[[ Entries supplied open ]]
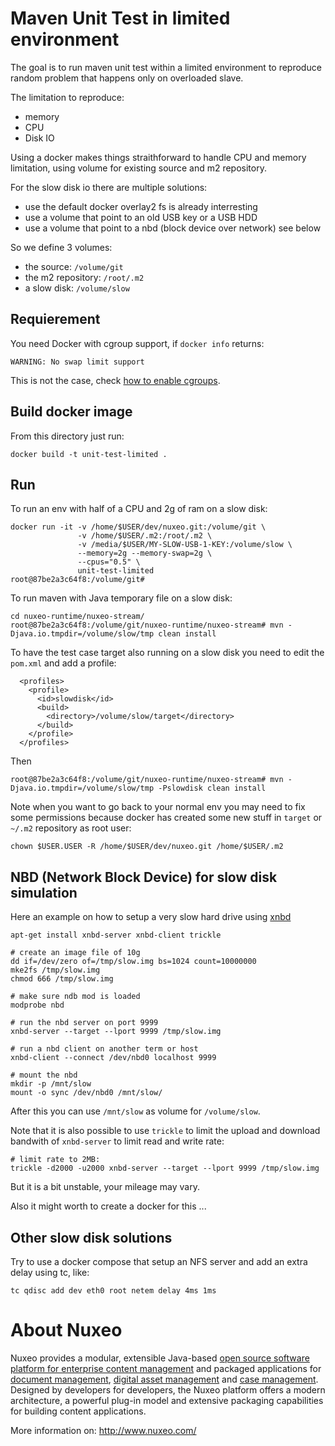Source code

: # Maven Unit Test in limited environment

The goal is to run maven unit test within a limited environment to
reproduce random problem that happens only on overloaded slave.

The limitation to reproduce:
- memory
- CPU
- Disk IO

Using a docker makes things straithforward to handle CPU and memory
limitation, using volume for existing source and m2 repository.

For the slow disk io there are multiple solutions:
- use the default docker overlay2 fs is already interresting
- use a volume that point to an old USB key or a USB HDD
- use a volume that point to a nbd (block device over network) see below

So we define 3 volumes:
- the source: `/volume/git`
- the m2 repository: `/root/.m2`
- a slow disk: `/volume/slow`


## Requierement

You need Docker with cgroup support, if `docker info` returns:

```
WARNING: No swap limit support
```

This is not the case, check [how to enable cgroups](https://docs.docker.com/install/linux/linux-postinstall/#your-kernel-does-not-support-cgroup-swap-limit-capabilities).

## Build docker image

From this directory just run:

```
docker build -t unit-test-limited .
```

## Run

To run an env with half of a CPU and 2g of ram on a slow disk:

```
docker run -it -v /home/$USER/dev/nuxeo.git:/volume/git \
               -v /home/$USER/.m2:/root/.m2 \
			   -v /media/$USER/MY-SLOW-USB-1-KEY:/volume/slow \
			   --memory=2g --memory-swap=2g \
			   --cpus="0.5" \
			   unit-test-limited
root@87be2a3c64f8:/volume/git#
```

To run maven with Java temporary file on a slow disk:

```
cd nuxeo-runtime/nuxeo-stream/
root@87be2a3c64f8:/volume/git/nuxeo-runtime/nuxeo-stream# mvn -Djava.io.tmpdir=/volume/slow/tmp clean install
```

To have the test case target also running on a slow disk you need to edit the
`pom.xml` and add a profile:

```
  <profiles>
    <profile>
      <id>slowdisk</id>
      <build>
        <directory>/volume/slow/target</directory>
      </build>
    </profile>
  </profiles>
```

Then
```
root@87be2a3c64f8:/volume/git/nuxeo-runtime/nuxeo-stream# mvn -Djava.io.tmpdir=/volume/slow/tmp -Pslowdisk clean install
```

Note when you want to go back to your normal env you may need to fix
some permissions because docker has created some new stuff in `target`
or `~/.m2` repository as root user:

```
chown $USER.USER -R /home/$USER/dev/nuxeo.git /home/$USER/.m2
```

## NBD (Network Block Device) for slow disk simulation

Here an example on how to setup a very slow hard drive using
[xnbd](https://bitbucket.org/hirofuchi/xnbd/wiki/Home)


```
apt-get install xnbd-server xnbd-client trickle

# create an image file of 10g
dd if=/dev/zero of=/tmp/slow.img bs=1024 count=10000000
mke2fs /tmp/slow.img
chmod 666 /tmp/slow.img

# make sure ndb mod is loaded
modprobe nbd

# run the nbd server on port 9999
xnbd-server --target --lport 9999 /tmp/slow.img

# run a nbd client on another term or host
xnbd-client --connect /dev/nbd0 localhost 9999

# mount the nbd
mkdir -p /mnt/slow
mount -o sync /dev/nbd0 /mnt/slow/
```

After this you can use `/mnt/slow` as volume for `/volume/slow`.

Note that it is also possible to use `trickle` to limit the upload and
download bandwith of `xnbd-server` to limit read and write rate:

```
# limit rate to 2MB:
trickle -d2000 -u2000 xnbd-server --target --lport 9999 /tmp/slow.img
```

But it is a bit unstable, your mileage may vary.

Also it might worth to create a docker for this ...

## Other slow disk solutions

Try to use a docker compose that setup an NFS server and add an extra delay using tc, like:

```
tc qdisc add dev eth0 root netem delay 4ms 1ms
```

# About Nuxeo

Nuxeo provides a modular, extensible Java-based
[open source software platform for enterprise content management](http://www.nuxeo.com/en/products/ep)
and packaged applications for
[document management](http://www.nuxeo.com/en/products/document-management),
[digital asset management](http://www.nuxeo.com/en/products/dam) and
[case management](http://www.nuxeo.com/en/products/case-management). Designed
by developers for developers, the Nuxeo platform offers a modern
architecture, a powerful plug-in model and extensive packaging
capabilities for building content applications.

More information on: <http://www.nuxeo.com/>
[[ Entries supplied closed ]]
**Exercise directions**
Please reproduce, word for word, every line from the line with "[digital asset management](http://www.nuxeo.com/en/products/dam)" to the final line above, including both ends.

**Exercise answer**
[digital asset management](http://www.nuxeo.com/en/products/dam) and
[case management](http://www.nuxeo.com/en/products/case-management). Designed
by developers for developers, the Nuxeo platform offers a modern
architecture, a powerful plug-in model and extensive packaging
capabilities for building content applications.

More information on: <http://www.nuxeo.com/>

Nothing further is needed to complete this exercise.